Coding with Titans

so breaking things happens constantly, but never on purpose

GiT Cheat Sheet – Split my repository

Internet is full of tutorials about git usage, so here is mine too. But instead of showing basic, I wish to present the solution for an advanced problem, that I personally fight from time to time. I hope this could be valid and could also save your day!

The Problem.

My project’s repository became so big I noticed some components that could be turned into a separate libraries and used elsewhere either. I would like to split this repo into several ones, apply new folder layout inside new repos and finally bind them all with submodules or subtrees. Most importantly I must keep the full change history of files and transfer it to all those new repos.

What Internet says about it?

Browse the stackoverflow.com site and you will find lots of suggestions for all versions of git.

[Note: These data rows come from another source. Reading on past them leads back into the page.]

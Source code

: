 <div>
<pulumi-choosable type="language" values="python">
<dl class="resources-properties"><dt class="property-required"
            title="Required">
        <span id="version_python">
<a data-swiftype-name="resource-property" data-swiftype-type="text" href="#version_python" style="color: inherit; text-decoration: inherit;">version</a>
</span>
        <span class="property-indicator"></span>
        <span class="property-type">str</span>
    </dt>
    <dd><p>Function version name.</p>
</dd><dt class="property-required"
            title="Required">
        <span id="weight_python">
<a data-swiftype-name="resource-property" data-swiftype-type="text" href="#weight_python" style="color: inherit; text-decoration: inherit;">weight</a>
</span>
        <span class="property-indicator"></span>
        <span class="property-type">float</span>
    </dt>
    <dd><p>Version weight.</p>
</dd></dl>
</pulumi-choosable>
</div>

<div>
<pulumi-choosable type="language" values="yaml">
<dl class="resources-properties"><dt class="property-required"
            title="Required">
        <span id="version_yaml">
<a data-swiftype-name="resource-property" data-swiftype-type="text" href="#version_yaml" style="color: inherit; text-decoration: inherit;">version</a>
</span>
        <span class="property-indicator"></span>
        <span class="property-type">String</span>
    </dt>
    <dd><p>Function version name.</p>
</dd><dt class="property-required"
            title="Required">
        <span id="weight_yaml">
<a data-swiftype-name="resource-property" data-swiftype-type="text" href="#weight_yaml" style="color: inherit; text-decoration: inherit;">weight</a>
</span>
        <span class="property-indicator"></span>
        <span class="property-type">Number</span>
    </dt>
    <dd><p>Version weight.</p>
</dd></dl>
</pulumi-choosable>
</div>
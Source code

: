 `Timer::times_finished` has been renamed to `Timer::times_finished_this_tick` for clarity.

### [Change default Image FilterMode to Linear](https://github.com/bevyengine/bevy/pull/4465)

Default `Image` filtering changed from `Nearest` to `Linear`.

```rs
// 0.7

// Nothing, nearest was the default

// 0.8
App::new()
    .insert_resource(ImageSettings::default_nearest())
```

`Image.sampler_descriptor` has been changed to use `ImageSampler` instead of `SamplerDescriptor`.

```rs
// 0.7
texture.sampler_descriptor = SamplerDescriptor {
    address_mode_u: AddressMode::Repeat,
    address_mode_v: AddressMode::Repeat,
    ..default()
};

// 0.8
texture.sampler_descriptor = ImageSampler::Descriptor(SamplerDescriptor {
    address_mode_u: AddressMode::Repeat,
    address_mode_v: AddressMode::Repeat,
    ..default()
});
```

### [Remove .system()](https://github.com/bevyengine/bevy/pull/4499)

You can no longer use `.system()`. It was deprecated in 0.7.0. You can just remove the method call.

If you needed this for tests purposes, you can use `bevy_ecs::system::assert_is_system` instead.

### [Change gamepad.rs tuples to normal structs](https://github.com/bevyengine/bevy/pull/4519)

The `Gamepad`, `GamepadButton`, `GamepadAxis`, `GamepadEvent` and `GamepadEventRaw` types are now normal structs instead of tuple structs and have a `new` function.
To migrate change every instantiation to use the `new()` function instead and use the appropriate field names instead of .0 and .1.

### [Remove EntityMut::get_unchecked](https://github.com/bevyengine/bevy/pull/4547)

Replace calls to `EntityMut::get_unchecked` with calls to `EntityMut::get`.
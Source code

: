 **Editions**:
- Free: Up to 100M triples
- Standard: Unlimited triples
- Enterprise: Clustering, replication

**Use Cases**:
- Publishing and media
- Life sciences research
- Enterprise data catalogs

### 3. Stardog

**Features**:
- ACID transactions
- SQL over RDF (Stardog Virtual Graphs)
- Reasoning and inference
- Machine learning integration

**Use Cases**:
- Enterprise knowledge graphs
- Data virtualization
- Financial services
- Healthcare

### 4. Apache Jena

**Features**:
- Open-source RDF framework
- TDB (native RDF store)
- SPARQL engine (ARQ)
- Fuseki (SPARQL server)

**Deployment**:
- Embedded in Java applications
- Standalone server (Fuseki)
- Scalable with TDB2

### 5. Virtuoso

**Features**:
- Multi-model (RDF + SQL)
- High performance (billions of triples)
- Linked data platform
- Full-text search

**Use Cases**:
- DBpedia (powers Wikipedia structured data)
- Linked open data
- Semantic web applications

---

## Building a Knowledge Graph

I recommend reading this answeras it combines really comprehensive guide and walkthrough. It only doesn’t explain, how to move files around nicely.

My Solution.

Here is my proposal for solving the problem:

  1. Split the repository
git subtree split -P <path_to_extract> -b <branch_name>
Notice:

This will actually extract specified folder across whole project’s history and place it on the given branch. It’s good to have the whole component already available via that one folder and not spread across. Additionally on Windows, always use the slash (‘/’) to separate path segments.
  1. Create new repository
mkdir <component_name>
cd <component_name>
git init
  1. Import files with history from old repository into new one
git pull <path_to_source_repository> <branch_name>
  1. Patch new repository to move files to respective folders

    It’s vital mostly because new source-code files, extracted at step 1., will be placed directly at root. I try to keep some ‘predefined’ repository structure with ‘art’, ‘bin’, ‘ext’, ‘src’ folders.

git filter-branch --tree-filter 'mkdir -p src/libX/core/; mv *.cs src/libX/core/;' HEAD
or move whole folders:
git filter-branch -f --tree-filter 'if [[ -e Model ]]; then mkdir -p src/libX/core/; mv Model src/libX/core/; fi' HEAD
Repeat the last command for all folders that need to be moved.

Notice:

The `-f` parameter is used to overwrite the index backup done during first filter-branch call. This backup could be potentially used, when something went wrong with history rewrite or with revert request. It’s stored inside "_.git/refs/original_" folder and could be deleted, but why to do it manually? Without it, you could see an error similar to:
Cannot create a new backup.
A previous backup already exists in refs/original/
Secondly, there is an `if` statement. It’s mostly required, when moving files and folders, that were not added during the first commit inside this new repository. Otherwise you will see:


As tries to move folders/files that don't exist in initial commit, could lead to following error:

`Rewrite 85700a9a54c203d49de11d3fbb15a37f4f5637E9 (1/18)mv: cannot stat 'Model': No such file or directory`
  1. Add a remote, where the new repo will be pushed
git remote add <component_name> <repo_url>
git push –set-upstream <component_name> master
  1. Remove original source
git rm -rf <path_to_extract>
git commit -a -m "Removed component"
  1. Add submodules or subtree to the old source repo

    Here is an official guide, how to manage submodules.

Final thoughts.

The source repository could be optimized and whole history about extracted component could be removed (pruned). There is only one catch with it – it requires rewriting history on an already published repository. If you fully manage the environment, where the repository is used, that should be OK. But if it’s a public project, I would highly avoid it. The procedure requires deletion of the repository and creating it again. Since publicized hashes changed, it will be a nightmare, to keep only the latest ones, if someone with the old version pushes all, there will be plenty of duplicates.